Hendardi

JAKARTA, Channel-Indonesia.com – Ketua SETARA Institute Hendardi mengungkapkan, The Family Muslim Cyber Army (MCA) yang kerap menyebarkan berita bohong alias HOAX serta ujaran kebencian digerakkan oleh kelompok-kelompok tertentu yang ingin menjatuhkan wibawa pemerintah Presiden Joko Widodo.

“Konten atau pesan MCA secara sederhana ini terjadi dari kelompok penentang,” kata Hendardi di gedung Rupatama Mabes Polri, Jl Trunojoyo, Kebayoran Baru, Jakarta Selatan, Senin (05/03/18).

Meski begitu, untuk membuktikan dugaannya, dia menyerahkan penyelidikan tersebut kepada Polri. Dia berharap masyarakat semakin berperan aktif melaporkan konten SARA ataupun hoax.

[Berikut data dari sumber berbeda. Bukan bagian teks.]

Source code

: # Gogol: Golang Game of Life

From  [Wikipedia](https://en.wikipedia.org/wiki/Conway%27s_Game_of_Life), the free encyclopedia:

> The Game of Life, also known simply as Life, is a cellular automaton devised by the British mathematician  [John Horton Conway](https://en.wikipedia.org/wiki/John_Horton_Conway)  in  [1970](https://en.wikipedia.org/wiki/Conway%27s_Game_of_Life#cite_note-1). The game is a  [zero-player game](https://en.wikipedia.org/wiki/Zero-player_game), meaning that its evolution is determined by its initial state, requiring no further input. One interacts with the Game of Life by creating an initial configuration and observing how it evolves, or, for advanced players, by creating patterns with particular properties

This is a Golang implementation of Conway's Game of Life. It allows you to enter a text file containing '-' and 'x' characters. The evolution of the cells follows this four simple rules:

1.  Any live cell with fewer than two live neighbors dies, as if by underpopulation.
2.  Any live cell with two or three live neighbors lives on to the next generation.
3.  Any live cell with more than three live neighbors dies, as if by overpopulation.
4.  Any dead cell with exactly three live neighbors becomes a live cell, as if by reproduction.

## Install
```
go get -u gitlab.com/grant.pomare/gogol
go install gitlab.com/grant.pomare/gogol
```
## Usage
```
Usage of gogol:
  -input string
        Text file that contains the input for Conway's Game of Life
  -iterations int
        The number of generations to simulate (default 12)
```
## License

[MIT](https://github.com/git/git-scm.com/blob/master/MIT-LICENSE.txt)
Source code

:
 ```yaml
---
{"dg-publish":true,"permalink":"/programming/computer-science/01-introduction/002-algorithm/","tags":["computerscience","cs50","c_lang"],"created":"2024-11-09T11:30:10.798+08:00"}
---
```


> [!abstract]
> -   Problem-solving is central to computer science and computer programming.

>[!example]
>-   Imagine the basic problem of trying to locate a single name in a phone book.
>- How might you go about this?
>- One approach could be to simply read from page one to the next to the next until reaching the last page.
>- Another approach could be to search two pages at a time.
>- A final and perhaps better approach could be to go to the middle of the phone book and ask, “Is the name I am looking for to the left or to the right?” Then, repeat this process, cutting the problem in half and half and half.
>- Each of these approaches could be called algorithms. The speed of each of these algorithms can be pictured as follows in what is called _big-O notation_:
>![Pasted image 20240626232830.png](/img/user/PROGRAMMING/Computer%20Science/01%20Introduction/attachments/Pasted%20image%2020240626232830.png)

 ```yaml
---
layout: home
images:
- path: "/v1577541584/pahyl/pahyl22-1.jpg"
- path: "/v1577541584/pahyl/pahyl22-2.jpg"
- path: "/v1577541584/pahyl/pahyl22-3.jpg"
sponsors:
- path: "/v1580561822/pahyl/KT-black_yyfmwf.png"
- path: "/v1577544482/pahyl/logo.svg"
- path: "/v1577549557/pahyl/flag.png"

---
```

“Untuk memeriksa dugaan ini, tentu Polri lewat Ditsiber Polri perlu membongkar tuntas jejaring pelaku mediator pemesan dan penikmat hoax. Dan untuk ini publik juga aktif melaporkan mereka yang secara reguler penyebaran konten berita palsu atau SARA,” harap Hendardi.

Hendardi melanjutkan, meski disebutkan berkaitan dengan kelompok penyebar hoax Saracen sebelumnya, MCA ini dinilai sebagai kelompok yang paling berbahaya karena lebih ideologis bila dibanding dengan Saracen, sehingga perlu segera diamputasi gerakannya.

“MCA lebih ideologis, dia mempunyai sub kelompok dan kelompok yang lebih cair, terlihat personel dan pola gerakan MCA, kelompok ini memiliki daya rusak lebih dari pada Saracen,” pungkasnya.

Sebelumnya diberitakan, Kepala Satgas Nusantara Irjen Gatot Pramono Eddy menyampaikan, motif kelompok Family Muslim Cyber Army (MCA) menyebarkan berita bohong alias HOAX bukan untuk mencari keuntungan secara ekonomi melainkan kepentingan politik menjelang Pilkada Serentak dan Pilpres 2019.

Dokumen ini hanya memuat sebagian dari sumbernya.